Experts say advancing quantum computing within Canada will require deep collaboration between three key groups of stakeholders: Researchers (to advance the technology and refine discoveries), governments (to develop sound policies that enable rapid development and to fund high-value programs), and industry (to apply innovations to real use cases and to translate that into economic value). In Milchanowski’s view, including the latter group in all discussions going forward will create a “critical bridge” between research and policy, interjecting the needs of the end users who will be most affected by the technology. “Quantum computing is a behemoth,” she says. “We need those voices at the table when the policy is being created and when the budgets are being allocated if we are going to capture the potential.” 

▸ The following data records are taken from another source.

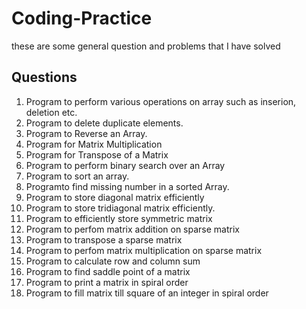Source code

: # Coding-Practice
these are some general question and problems that I have solved

## Questions
1. Program to perform various operations on array such as inserion, deletion etc.
2. Program to delete duplicate elements.
3. Program to Reverse an Array.
4. Program for Matrix Multiplication
5. Program for Transpose of a Matrix
6. Program to perform binary search over an Array
7. Program to sort an array.
8. Programto find missing number in a sorted Array.
9. Program to store diagonal matrix efficiently
10. Program to store tridiagonal matrix efficiently.
11. Program to efficiently store symmetric matrix
12. Program to perfom matrix addition on sparse matrix
13. Program to transpose a sparse matrix
14. Program to perfom matrix multiplication on sparse matrix
15. Program to calculate row and column sum
16. Program to find saddle point of a matrix
17. Program to print a matrix in spiral order
18. Program to fill matrix till square of an integer in spiral order
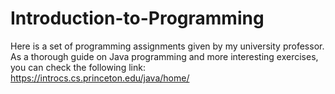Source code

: # Introduction-to-Programming

Here is a set of programming assignments given by my university professor.
As a thorough guide on Java programming and more interesting exercises, you can check the following link:
https://introcs.cs.princeton.edu/java/home/
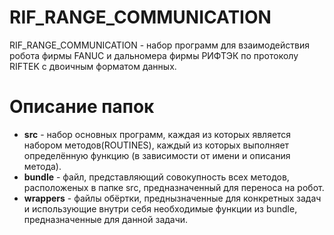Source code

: # RIF_RANGE_COMMUNICATION
RIF_RANGE_COMMUNICATION - набор программ для взаимодействия робота фирмы FANUC и дальномера фирмы РИФТЭК по протоколу RIFTEK с двоичным форматом данных.
# Описание папок
* **src** - набор основных программ, каждая из которых является набором методов(ROUTINES), каждый из которых выполняет определённую функцию (в зависимости от имени и описания метода). 
* **bundle** - файл, представляющий совокупность всех методов, расположеных в папке src, предназначенный для переноса на робот.
* **wrappers** - файлы обёртки, преднызначенные для конкретных задач и использующие внутри себя необходимые функции из bundle, предназначенные для данной задачи.    

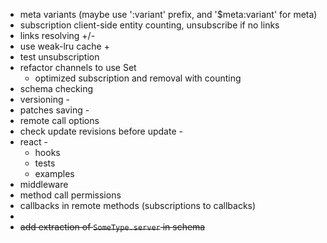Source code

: * meta variants (maybe use ':variant' prefix, and '$meta:variant' for meta)
* subscription client-side entity counting, unsubscribe if no links
* links resolving +/-
* use weak-lru cache +
* test unsubscription 
* refactor channels to use Set
    * optimized subscription and removal with counting
* schema checking
* versioning - 
* patches saving -
* remote call options
* check update revisions before update -
* react -
    * hooks
    * tests
    * examples
* middleware
* method call permissions
* callbacks in remote methods (subscriptions to callbacks)
* 
* ~~add extraction of `SomeType.server` in schema~~
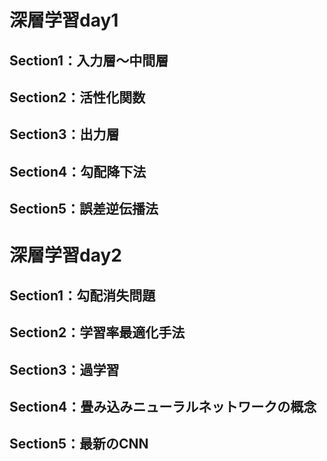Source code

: # 深層学習day1
## Section1：入力層～中間層
## Section2：活性化関数
## Section3：出力層
## Section4：勾配降下法
## Section5：誤差逆伝播法

# 深層学習day2
## Section1：勾配消失問題
## Section2：学習率最適化手法
## Section3：過学習
## Section4：畳み込みニューラルネットワークの概念
## Section5：最新のCNN
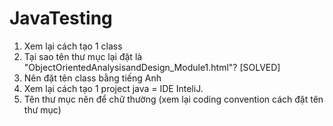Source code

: # JavaTesting

1. Xem lại cách tạo 1 class
2. Tại sao tên thư mục lại đặt là "ObjectOrientedAnalysisandDesign_Module1.html"? [SOLVED]
3. Nên đặt tên class bằng tiếng Anh 
4. Xem lại cách tạo 1 project java = IDE InteliJ.
5. Tên thư mục nên để chữ thường (xem lại coding convention cách đặt tên thư mục)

Canada’s ability to emerge as a leader in quantum hinges largely on getting more people more comfortable with the technology, especially those who may soon work with it. Momentum is building on that front, according to Ibrahim, who sees the benefits of developers and researchers working more closely with industry practitioners: “They’re the ones who best understand the bottlenecks in their workflows. They bring a unique perspective that enriches the field,” she says. “If we can focus on more industry outreach as a country, I think that would really set us ahead.” 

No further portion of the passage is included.